Exercise brief: Start to finish, retype the entries exactly while omitting the pictures.

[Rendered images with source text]
·····
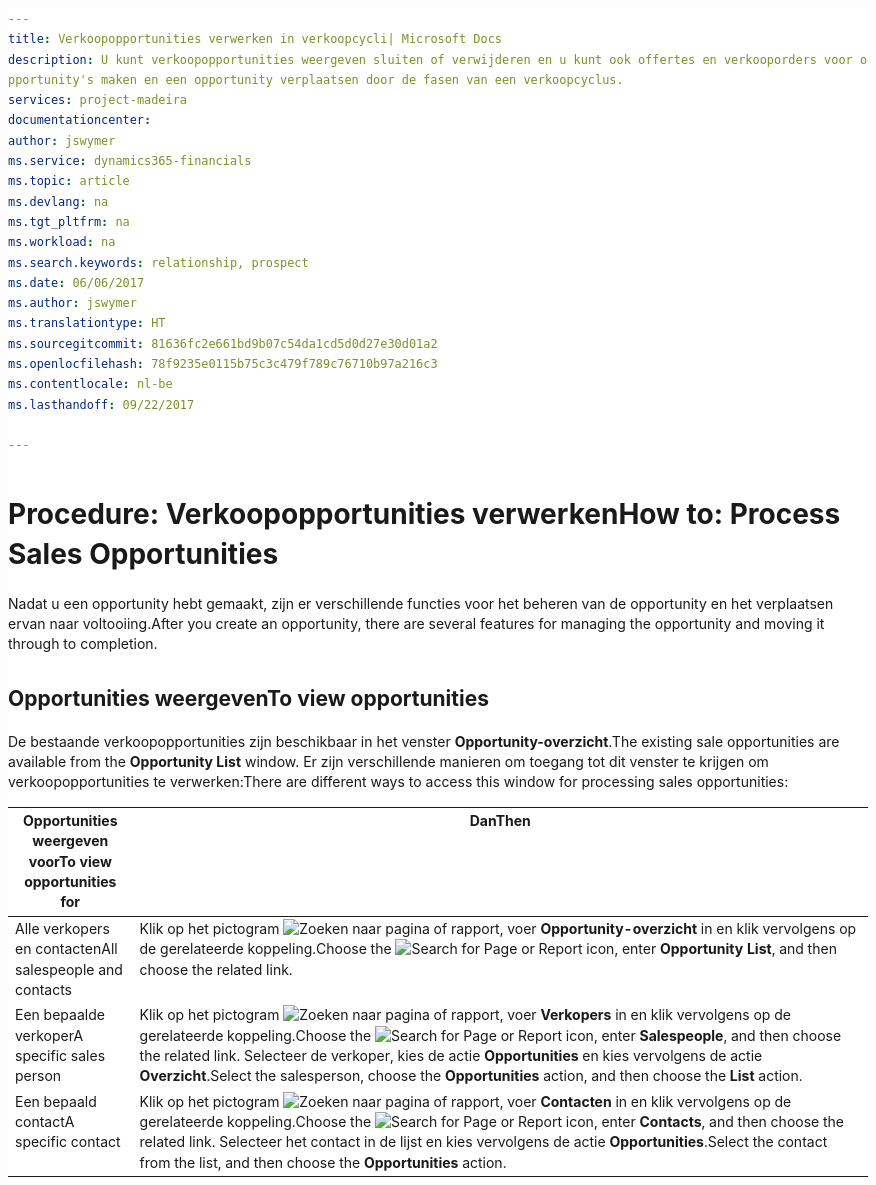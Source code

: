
 ```yaml
---
title: Verkoopopportunities verwerken in verkoopcycli| Microsoft Docs
description: U kunt verkoopopportunities weergeven sluiten of verwijderen en u kunt ook offertes en verkooporders voor opportunity's maken en een opportunity verplaatsen door de fasen van een verkoopcyclus.
services: project-madeira
documentationcenter: 
author: jswymer
ms.service: dynamics365-financials
ms.topic: article
ms.devlang: na
ms.tgt_pltfrm: na
ms.workload: na
ms.search.keywords: relationship, prospect
ms.date: 06/06/2017
ms.author: jswymer
ms.translationtype: HT
ms.sourcegitcommit: 81636fc2e661bd9b07c54da1cd5d0d27e30d01a2
ms.openlocfilehash: 78f9235e0115b75c3c479f789c76710b97a216c3
ms.contentlocale: nl-be
ms.lasthandoff: 09/22/2017

---
```

# <a name="how-to-process-sales-opportunities"></a><span data-ttu-id="e0dbc-103">Procedure: Verkoopopportunities verwerken</span><span class="sxs-lookup"><span data-stu-id="e0dbc-103">How to: Process Sales Opportunities</span></span>
<span data-ttu-id="e0dbc-104">Nadat u een opportunity hebt gemaakt, zijn er verschillende functies voor het beheren van de opportunity en het verplaatsen ervan naar voltooiing.</span><span class="sxs-lookup"><span data-stu-id="e0dbc-104">After you create an opportunity, there are several features for managing the opportunity and moving it through to completion.</span></span>

## <a name="to-view-opportunities"></a><span data-ttu-id="e0dbc-105">Opportunities weergeven</span><span class="sxs-lookup"><span data-stu-id="e0dbc-105">To view opportunities</span></span>
<span data-ttu-id="e0dbc-106">De bestaande verkoopopportunities zijn beschikbaar in het venster **Opportunity-overzicht**.</span><span class="sxs-lookup"><span data-stu-id="e0dbc-106">The existing sale opportunities are available from the **Opportunity List** window.</span></span> <span data-ttu-id="e0dbc-107">Er zijn verschillende manieren om toegang tot dit venster te krijgen om verkoopopportunities te verwerken:</span><span class="sxs-lookup"><span data-stu-id="e0dbc-107">There are different ways to access this window for processing sales opportunities:</span></span>

| <span data-ttu-id="e0dbc-108">Opportunities weergeven voor</span><span class="sxs-lookup"><span data-stu-id="e0dbc-108">To view opportunities for</span></span> | <span data-ttu-id="e0dbc-109">Dan</span><span class="sxs-lookup"><span data-stu-id="e0dbc-109">Then</span></span> |
| --- | --- |
| <span data-ttu-id="e0dbc-110">Alle verkopers en contacten</span><span class="sxs-lookup"><span data-stu-id="e0dbc-110">All salespeople and contacts</span></span> |<span data-ttu-id="e0dbc-111">Klik op het pictogram ![Zoeken naar pagina of rapport](media/ui-search/search_small.png "pictogram Zoeken naar pagina of rapport"), voer **Opportunity-overzicht** in en klik vervolgens op de gerelateerde koppeling.</span><span class="sxs-lookup"><span data-stu-id="e0dbc-111">Choose the ![Search for Page or Report](media/ui-search/search_small.png "Search for Page or Report icon") icon, enter **Opportunity List**, and then choose the related link.</span></span> |
| <span data-ttu-id="e0dbc-112">Een bepaalde verkoper</span><span class="sxs-lookup"><span data-stu-id="e0dbc-112">A specific sales person</span></span> |<span data-ttu-id="e0dbc-113">Klik op het pictogram ![Zoeken naar pagina of rapport](media/ui-search/search_small.png "pictogram Zoeken naar pagina of rapport"), voer **Verkopers** in en klik vervolgens op de gerelateerde koppeling.</span><span class="sxs-lookup"><span data-stu-id="e0dbc-113">Choose the ![Search for Page or Report](media/ui-search/search_small.png "Search for Page or Report icon") icon, enter **Salespeople**, and then choose the related link.</span></span> <span data-ttu-id="e0dbc-114">Selecteer de verkoper, kies de actie **Opportunities** en kies vervolgens de actie **Overzicht**.</span><span class="sxs-lookup"><span data-stu-id="e0dbc-114">Select the salesperson, choose the **Opportunities** action, and then choose the **List** action.</span></span> |
| <span data-ttu-id="e0dbc-115">Een bepaald contact</span><span class="sxs-lookup"><span data-stu-id="e0dbc-115">A specific contact</span></span> |<span data-ttu-id="e0dbc-116">Klik op het pictogram ![Zoeken naar pagina of rapport](media/ui-search/search_small.png "pictogram Zoeken naar pagina of rapport"), voer **Contacten** in en klik vervolgens op de gerelateerde koppeling.</span><span class="sxs-lookup"><span data-stu-id="e0dbc-116">Choose the ![Search for Page or Report](media/ui-search/search_small.png "Search for Page or Report icon") icon, enter **Contacts**, and then choose the related link.</span></span> <span data-ttu-id="e0dbc-117">Selecteer het contact in de lijst en kies vervolgens de actie **Opportunities**.</span><span class="sxs-lookup"><span data-stu-id="e0dbc-117">Select the contact from the list, and then choose the **Opportunities** action.</span></span> |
·····
Solution to the problem:
Source code

:
 ```yaml
---
title: Verkoopopportunities verwerken in verkoopcycli| Microsoft Docs
description: U kunt verkoopopportunities weergeven sluiten of verwijderen en u kunt ook offertes en verkooporders voor opportunity's maken en een opportunity verplaatsen door de fasen van een verkoopcyclus.
services: project-madeira
documentationcenter: 
author: jswymer
ms.service: dynamics365-financials
ms.topic: article
ms.devlang: na
ms.tgt_pltfrm: na
ms.workload: na
ms.search.keywords: relationship, prospect
ms.date: 06/06/2017
ms.author: jswymer
ms.translationtype: HT
ms.sourcegitcommit: 81636fc2e661bd9b07c54da1cd5d0d27e30d01a2
ms.openlocfilehash: 78f9235e0115b75c3c479f789c76710b97a216c3
ms.contentlocale: nl-be
ms.lasthandoff: 09/22/2017

---
```

# <a name="how-to-process-sales-opportunities"></a><span data-ttu-id="e0dbc-103">Procedure: Verkoopopportunities verwerken</span><span class="sxs-lookup"><span data-stu-id="e0dbc-103">How to: Process Sales Opportunities</span></span>
<span data-ttu-id="e0dbc-104">Nadat u een opportunity hebt gemaakt, zijn er verschillende functies voor het beheren van de opportunity en het verplaatsen ervan naar voltooiing.</span><span class="sxs-lookup"><span data-stu-id="e0dbc-104">After you create an opportunity, there are several features for managing the opportunity and moving it through to completion.</span></span>

## <a name="to-view-opportunities"></a><span data-ttu-id="e0dbc-105">Opportunities weergeven</span><span class="sxs-lookup"><span data-stu-id="e0dbc-105">To view opportunities</span></span>
<span data-ttu-id="e0dbc-106">De bestaande verkoopopportunities zijn beschikbaar in het venster **Opportunity-overzicht**.</span><span class="sxs-lookup"><span data-stu-id="e0dbc-106">The existing sale opportunities are available from the **Opportunity List** window.</span></span> <span data-ttu-id="e0dbc-107">Er zijn verschillende manieren om toegang tot dit venster te krijgen om verkoopopportunities te verwerken:</span><span class="sxs-lookup"><span data-stu-id="e0dbc-107">There are different ways to access this window for processing sales opportunities:</span></span>

| <span data-ttu-id="e0dbc-108">Opportunities weergeven voor</span><span class="sxs-lookup"><span data-stu-id="e0dbc-108">To view opportunities for</span></span> | <span data-ttu-id="e0dbc-109">Dan</span><span class="sxs-lookup"><span data-stu-id="e0dbc-109">Then</span></span> |
| --- | --- |
| <span data-ttu-id="e0dbc-110">Alle verkopers en contacten</span><span class="sxs-lookup"><span data-stu-id="e0dbc-110">All salespeople and contacts</span></span> |<span data-ttu-id="e0dbc-111">Klik op het pictogram ![Zoeken naar pagina of rapport](media/ui-search/search_small.png "pictogram Zoeken naar pagina of rapport"), voer **Opportunity-overzicht** in en klik vervolgens op de gerelateerde koppeling.</span><span class="sxs-lookup"><span data-stu-id="e0dbc-111">Choose the ![Search for Page or Report](media/ui-search/search_small.png "Search for Page or Report icon") icon, enter **Opportunity List**, and then choose the related link.</span></span> |
| <span data-ttu-id="e0dbc-112">Een bepaalde verkoper</span><span class="sxs-lookup"><span data-stu-id="e0dbc-112">A specific sales person</span></span> |<span data-ttu-id="e0dbc-113">Klik op het pictogram ![Zoeken naar pagina of rapport](media/ui-search/search_small.png "pictogram Zoeken naar pagina of rapport"), voer **Verkopers** in en klik vervolgens op de gerelateerde koppeling.</span><span class="sxs-lookup"><span data-stu-id="e0dbc-113">Choose the ![Search for Page or Report](media/ui-search/search_small.png "Search for Page or Report icon") icon, enter **Salespeople**, and then choose the related link.</span></span> <span data-ttu-id="e0dbc-114">Selecteer de verkoper, kies de actie **Opportunities** en kies vervolgens de actie **Overzicht**.</span><span class="sxs-lookup"><span data-stu-id="e0dbc-114">Select the salesperson, choose the **Opportunities** action, and then choose the **List** action.</span></span> |
| <span data-ttu-id="e0dbc-115">Een bepaald contact</span><span class="sxs-lookup"><span data-stu-id="e0dbc-115">A specific contact</span></span> |<span data-ttu-id="e0dbc-116">Klik op het pictogram ![Zoeken naar pagina of rapport](media/ui-search/search_small.png "pictogram Zoeken naar pagina of rapport"), voer **Contacten** in en klik vervolgens op de gerelateerde koppeling.</span><span class="sxs-lookup"><span data-stu-id="e0dbc-116">Choose the ![Search for Page or Report](media/ui-search/search_small.png "Search for Page or Report icon") icon, enter **Contacts**, and then choose the related link.</span></span> <span data-ttu-id="e0dbc-117">Selecteer het contact in de lijst en kies vervolgens de actie **Opportunities**.</span><span class="sxs-lookup"><span data-stu-id="e0dbc-117">Select the contact from the list, and then choose the **Opportunities** action.</span></span> |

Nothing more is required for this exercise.